[Opening RECORDS FOR THIS TASK section]

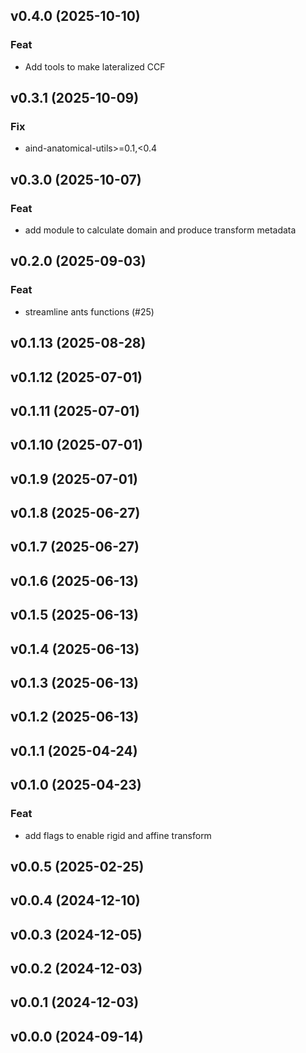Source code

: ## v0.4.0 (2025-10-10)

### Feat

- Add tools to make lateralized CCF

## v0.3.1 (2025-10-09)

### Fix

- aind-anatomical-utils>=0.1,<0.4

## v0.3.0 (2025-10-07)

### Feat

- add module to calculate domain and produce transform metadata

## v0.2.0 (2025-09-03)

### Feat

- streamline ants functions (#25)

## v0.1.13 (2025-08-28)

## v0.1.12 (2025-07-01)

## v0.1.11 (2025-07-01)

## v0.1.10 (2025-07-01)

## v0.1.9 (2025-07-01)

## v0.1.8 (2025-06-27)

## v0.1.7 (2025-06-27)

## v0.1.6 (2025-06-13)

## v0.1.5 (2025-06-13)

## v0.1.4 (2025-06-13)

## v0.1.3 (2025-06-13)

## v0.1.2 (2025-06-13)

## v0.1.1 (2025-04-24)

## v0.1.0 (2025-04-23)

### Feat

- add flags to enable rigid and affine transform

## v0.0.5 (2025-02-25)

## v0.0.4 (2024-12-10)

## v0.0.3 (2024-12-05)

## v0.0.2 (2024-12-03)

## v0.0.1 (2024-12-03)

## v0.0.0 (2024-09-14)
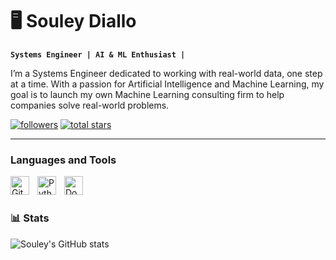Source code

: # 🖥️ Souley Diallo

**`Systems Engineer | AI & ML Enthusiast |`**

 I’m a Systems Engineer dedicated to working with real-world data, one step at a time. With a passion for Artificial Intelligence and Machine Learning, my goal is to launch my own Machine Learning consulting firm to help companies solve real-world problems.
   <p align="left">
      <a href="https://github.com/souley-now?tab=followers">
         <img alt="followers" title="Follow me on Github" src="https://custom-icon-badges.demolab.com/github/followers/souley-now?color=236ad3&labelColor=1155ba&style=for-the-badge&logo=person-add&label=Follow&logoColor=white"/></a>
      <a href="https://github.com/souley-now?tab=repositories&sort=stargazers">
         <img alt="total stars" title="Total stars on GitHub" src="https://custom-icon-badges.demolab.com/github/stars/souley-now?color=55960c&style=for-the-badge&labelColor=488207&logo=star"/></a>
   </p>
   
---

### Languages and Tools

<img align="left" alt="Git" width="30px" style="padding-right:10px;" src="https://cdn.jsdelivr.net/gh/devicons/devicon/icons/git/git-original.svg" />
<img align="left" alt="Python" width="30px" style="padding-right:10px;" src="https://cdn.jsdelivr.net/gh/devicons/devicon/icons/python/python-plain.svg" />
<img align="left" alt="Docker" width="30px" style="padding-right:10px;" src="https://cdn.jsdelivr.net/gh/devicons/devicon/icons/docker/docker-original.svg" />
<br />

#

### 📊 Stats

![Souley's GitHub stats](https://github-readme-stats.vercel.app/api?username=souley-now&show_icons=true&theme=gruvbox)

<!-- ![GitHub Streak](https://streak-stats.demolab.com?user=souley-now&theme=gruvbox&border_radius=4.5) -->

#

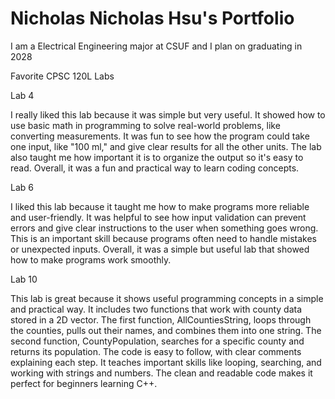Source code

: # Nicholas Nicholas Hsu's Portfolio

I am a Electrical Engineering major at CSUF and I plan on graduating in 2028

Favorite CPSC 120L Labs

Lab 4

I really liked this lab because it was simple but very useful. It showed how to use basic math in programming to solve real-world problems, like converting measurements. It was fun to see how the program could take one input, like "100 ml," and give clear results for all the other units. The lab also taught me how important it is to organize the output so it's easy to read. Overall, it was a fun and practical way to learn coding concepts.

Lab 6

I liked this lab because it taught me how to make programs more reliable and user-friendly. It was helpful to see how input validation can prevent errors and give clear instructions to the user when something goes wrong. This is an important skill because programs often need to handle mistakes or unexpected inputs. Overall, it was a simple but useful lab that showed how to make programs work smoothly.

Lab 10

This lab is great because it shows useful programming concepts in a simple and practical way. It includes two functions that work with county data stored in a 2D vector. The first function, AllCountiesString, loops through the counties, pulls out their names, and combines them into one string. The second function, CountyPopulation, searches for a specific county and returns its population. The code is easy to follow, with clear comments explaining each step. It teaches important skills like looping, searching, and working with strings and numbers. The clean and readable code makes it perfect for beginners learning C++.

[Closing RECORDS FOR THIS TASK section]

*WORK TO BE COMPLETED*
Once the line that contains "I liked this" is found, please give it again exactly, along with each line that comes after it, through the last line of the entries.

*EXERCISE OUTPUT*
I liked this lab because it taught me how to make programs more reliable and user-friendly. It was helpful to see how input validation can prevent errors and give clear instructions to the user when something goes wrong. This is an important skill because programs often need to handle mistakes or unexpected inputs. Overall, it was a simple but useful lab that showed how to make programs work smoothly.

Lab 10

This lab is great because it shows useful programming concepts in a simple and practical way. It includes two functions that work with county data stored in a 2D vector. The first function, AllCountiesString, loops through the counties, pulls out their names, and combines them into one string. The second function, CountyPopulation, searches for a specific county and returns its population. The code is easy to follow, with clear comments explaining each step. It teaches important skills like looping, searching, and working with strings and numbers. The clean and readable code makes it perfect for beginners learning C++.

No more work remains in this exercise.